Start of RECORDS SUPPLIED

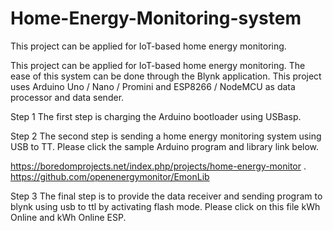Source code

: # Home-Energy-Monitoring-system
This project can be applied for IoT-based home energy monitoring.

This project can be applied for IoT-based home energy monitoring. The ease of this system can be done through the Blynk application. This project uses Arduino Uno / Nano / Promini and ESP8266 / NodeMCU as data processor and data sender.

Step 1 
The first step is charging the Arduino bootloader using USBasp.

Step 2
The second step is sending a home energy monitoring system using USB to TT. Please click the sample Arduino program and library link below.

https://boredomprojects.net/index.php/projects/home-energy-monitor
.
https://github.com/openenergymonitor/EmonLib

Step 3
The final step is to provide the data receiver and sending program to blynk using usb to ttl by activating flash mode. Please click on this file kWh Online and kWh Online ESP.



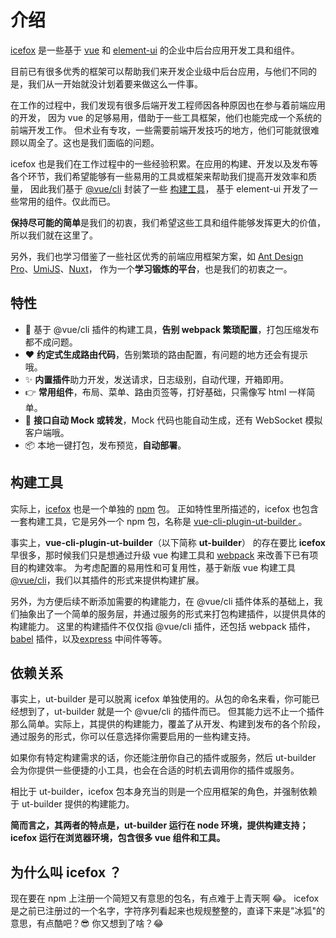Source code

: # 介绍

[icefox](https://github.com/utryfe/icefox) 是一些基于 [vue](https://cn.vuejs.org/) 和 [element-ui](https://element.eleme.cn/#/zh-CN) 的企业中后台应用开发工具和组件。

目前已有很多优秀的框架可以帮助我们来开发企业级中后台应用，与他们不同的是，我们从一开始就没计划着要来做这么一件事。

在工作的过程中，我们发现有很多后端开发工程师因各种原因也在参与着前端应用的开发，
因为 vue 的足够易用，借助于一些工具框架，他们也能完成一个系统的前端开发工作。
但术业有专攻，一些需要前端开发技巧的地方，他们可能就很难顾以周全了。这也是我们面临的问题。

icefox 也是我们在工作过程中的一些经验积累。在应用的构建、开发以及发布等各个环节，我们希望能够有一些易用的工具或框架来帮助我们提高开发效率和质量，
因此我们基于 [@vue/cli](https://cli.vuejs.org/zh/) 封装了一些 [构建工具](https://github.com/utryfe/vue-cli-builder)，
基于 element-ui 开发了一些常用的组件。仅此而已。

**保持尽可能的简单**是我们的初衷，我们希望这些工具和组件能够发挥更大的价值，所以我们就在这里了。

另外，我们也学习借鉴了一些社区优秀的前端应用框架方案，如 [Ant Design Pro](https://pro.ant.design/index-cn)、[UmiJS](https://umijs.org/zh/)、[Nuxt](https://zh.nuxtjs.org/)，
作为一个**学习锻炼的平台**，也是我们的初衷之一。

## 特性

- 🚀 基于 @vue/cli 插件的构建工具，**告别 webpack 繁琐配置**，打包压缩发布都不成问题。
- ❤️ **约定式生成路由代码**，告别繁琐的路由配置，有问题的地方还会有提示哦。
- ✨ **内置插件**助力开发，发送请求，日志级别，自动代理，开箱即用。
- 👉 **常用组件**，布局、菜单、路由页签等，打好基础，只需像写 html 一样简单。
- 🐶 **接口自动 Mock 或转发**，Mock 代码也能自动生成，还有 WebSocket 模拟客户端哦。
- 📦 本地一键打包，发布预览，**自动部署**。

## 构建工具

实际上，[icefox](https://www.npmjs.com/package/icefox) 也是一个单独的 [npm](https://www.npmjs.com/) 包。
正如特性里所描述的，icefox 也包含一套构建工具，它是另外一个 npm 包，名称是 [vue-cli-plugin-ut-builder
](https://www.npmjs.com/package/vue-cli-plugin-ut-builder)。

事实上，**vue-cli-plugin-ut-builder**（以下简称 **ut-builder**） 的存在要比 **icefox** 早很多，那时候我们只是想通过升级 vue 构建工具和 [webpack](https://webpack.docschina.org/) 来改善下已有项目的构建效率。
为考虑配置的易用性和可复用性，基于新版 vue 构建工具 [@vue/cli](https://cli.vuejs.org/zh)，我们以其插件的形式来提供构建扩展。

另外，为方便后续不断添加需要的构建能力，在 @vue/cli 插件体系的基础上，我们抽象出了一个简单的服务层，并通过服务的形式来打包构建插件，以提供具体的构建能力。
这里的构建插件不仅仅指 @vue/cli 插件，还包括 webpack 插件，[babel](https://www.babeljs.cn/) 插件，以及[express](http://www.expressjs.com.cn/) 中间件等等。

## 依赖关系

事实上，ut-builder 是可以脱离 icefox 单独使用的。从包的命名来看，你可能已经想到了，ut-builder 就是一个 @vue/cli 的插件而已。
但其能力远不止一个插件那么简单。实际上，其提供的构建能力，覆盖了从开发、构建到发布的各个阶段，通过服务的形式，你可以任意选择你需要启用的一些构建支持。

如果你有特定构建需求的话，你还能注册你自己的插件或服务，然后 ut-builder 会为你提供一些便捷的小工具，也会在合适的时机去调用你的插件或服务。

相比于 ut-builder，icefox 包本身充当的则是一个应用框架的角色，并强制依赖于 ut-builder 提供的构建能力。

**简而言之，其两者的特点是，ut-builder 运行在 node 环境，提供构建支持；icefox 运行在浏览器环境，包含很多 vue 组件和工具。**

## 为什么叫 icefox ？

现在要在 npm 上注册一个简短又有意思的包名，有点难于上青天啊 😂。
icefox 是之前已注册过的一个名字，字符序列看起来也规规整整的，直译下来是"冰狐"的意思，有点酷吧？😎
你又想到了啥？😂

End of RECORDS SUPPLIED

▶ _WHAT YOU HAVE TO DO_: Exact copy, no pictures: write out all the records above.

▶ _RESULT OF THE EXERCISE_:
Source code

: # Home-Energy-Monitoring-system
This project can be applied for IoT-based home energy monitoring.

This project can be applied for IoT-based home energy monitoring. The ease of this system can be done through the Blynk application. This project uses Arduino Uno / Nano / Promini and ESP8266 / NodeMCU as data processor and data sender.

Step 1 
The first step is charging the Arduino bootloader using USBasp.

Step 2
The second step is sending a home energy monitoring system using USB to TT. Please click the sample Arduino program and library link below.

https://boredomprojects.net/index.php/projects/home-energy-monitor
.
https://github.com/openenergymonitor/EmonLib

Step 3
The final step is to provide the data receiver and sending program to blynk using usb to ttl by activating flash mode. Please click on this file kWh Online and kWh Online ESP.



Source code

: # 介绍

[icefox](https://github.com/utryfe/icefox) 是一些基于 [vue](https://cn.vuejs.org/) 和 [element-ui](https://element.eleme.cn/#/zh-CN) 的企业中后台应用开发工具和组件。

目前已有很多优秀的框架可以帮助我们来开发企业级中后台应用，与他们不同的是，我们从一开始就没计划着要来做这么一件事。

在工作的过程中，我们发现有很多后端开发工程师因各种原因也在参与着前端应用的开发，
因为 vue 的足够易用，借助于一些工具框架，他们也能完成一个系统的前端开发工作。
但术业有专攻，一些需要前端开发技巧的地方，他们可能就很难顾以周全了。这也是我们面临的问题。

icefox 也是我们在工作过程中的一些经验积累。在应用的构建、开发以及发布等各个环节，我们希望能够有一些易用的工具或框架来帮助我们提高开发效率和质量，
因此我们基于 [@vue/cli](https://cli.vuejs.org/zh/) 封装了一些 [构建工具](https://github.com/utryfe/vue-cli-builder)，
基于 element-ui 开发了一些常用的组件。仅此而已。

**保持尽可能的简单**是我们的初衷，我们希望这些工具和组件能够发挥更大的价值，所以我们就在这里了。

另外，我们也学习借鉴了一些社区优秀的前端应用框架方案，如 [Ant Design Pro](https://pro.ant.design/index-cn)、[UmiJS](https://umijs.org/zh/)、[Nuxt](https://zh.nuxtjs.org/)，
作为一个**学习锻炼的平台**，也是我们的初衷之一。

## 特性

- 🚀 基于 @vue/cli 插件的构建工具，**告别 webpack 繁琐配置**，打包压缩发布都不成问题。
- ❤️ **约定式生成路由代码**，告别繁琐的路由配置，有问题的地方还会有提示哦。
- ✨ **内置插件**助力开发，发送请求，日志级别，自动代理，开箱即用。
- 👉 **常用组件**，布局、菜单、路由页签等，打好基础，只需像写 html 一样简单。
- 🐶 **接口自动 Mock 或转发**，Mock 代码也能自动生成，还有 WebSocket 模拟客户端哦。
- 📦 本地一键打包，发布预览，**自动部署**。

## 构建工具

实际上，[icefox](https://www.npmjs.com/package/icefox) 也是一个单独的 [npm](https://www.npmjs.com/) 包。
正如特性里所描述的，icefox 也包含一套构建工具，它是另外一个 npm 包，名称是 [vue-cli-plugin-ut-builder
](https://www.npmjs.com/package/vue-cli-plugin-ut-builder)。

事实上，**vue-cli-plugin-ut-builder**（以下简称 **ut-builder**） 的存在要比 **icefox** 早很多，那时候我们只是想通过升级 vue 构建工具和 [webpack](https://webpack.docschina.org/) 来改善下已有项目的构建效率。
为考虑配置的易用性和可复用性，基于新版 vue 构建工具 [@vue/cli](https://cli.vuejs.org/zh)，我们以其插件的形式来提供构建扩展。

另外，为方便后续不断添加需要的构建能力，在 @vue/cli 插件体系的基础上，我们抽象出了一个简单的服务层，并通过服务的形式来打包构建插件，以提供具体的构建能力。
这里的构建插件不仅仅指 @vue/cli 插件，还包括 webpack 插件，[babel](https://www.babeljs.cn/) 插件，以及[express](http://www.expressjs.com.cn/) 中间件等等。

## 依赖关系

事实上，ut-builder 是可以脱离 icefox 单独使用的。从包的命名来看，你可能已经想到了，ut-builder 就是一个 @vue/cli 的插件而已。
但其能力远不止一个插件那么简单。实际上，其提供的构建能力，覆盖了从开发、构建到发布的各个阶段，通过服务的形式，你可以任意选择你需要启用的一些构建支持。

如果你有特定构建需求的话，你还能注册你自己的插件或服务，然后 ut-builder 会为你提供一些便捷的小工具，也会在合适的时机去调用你的插件或服务。

相比于 ut-builder，icefox 包本身充当的则是一个应用框架的角色，并强制依赖于 ut-builder 提供的构建能力。

**简而言之，其两者的特点是，ut-builder 运行在 node 环境，提供构建支持；icefox 运行在浏览器环境，包含很多 vue 组件和工具。**

## 为什么叫 icefox ？

现在要在 npm 上注册一个简短又有意思的包名，有点难于上青天啊 😂。
icefox 是之前已注册过的一个名字，字符序列看起来也规规整整的，直译下来是"冰狐"的意思，有点酷吧？😎
你又想到了啥？😂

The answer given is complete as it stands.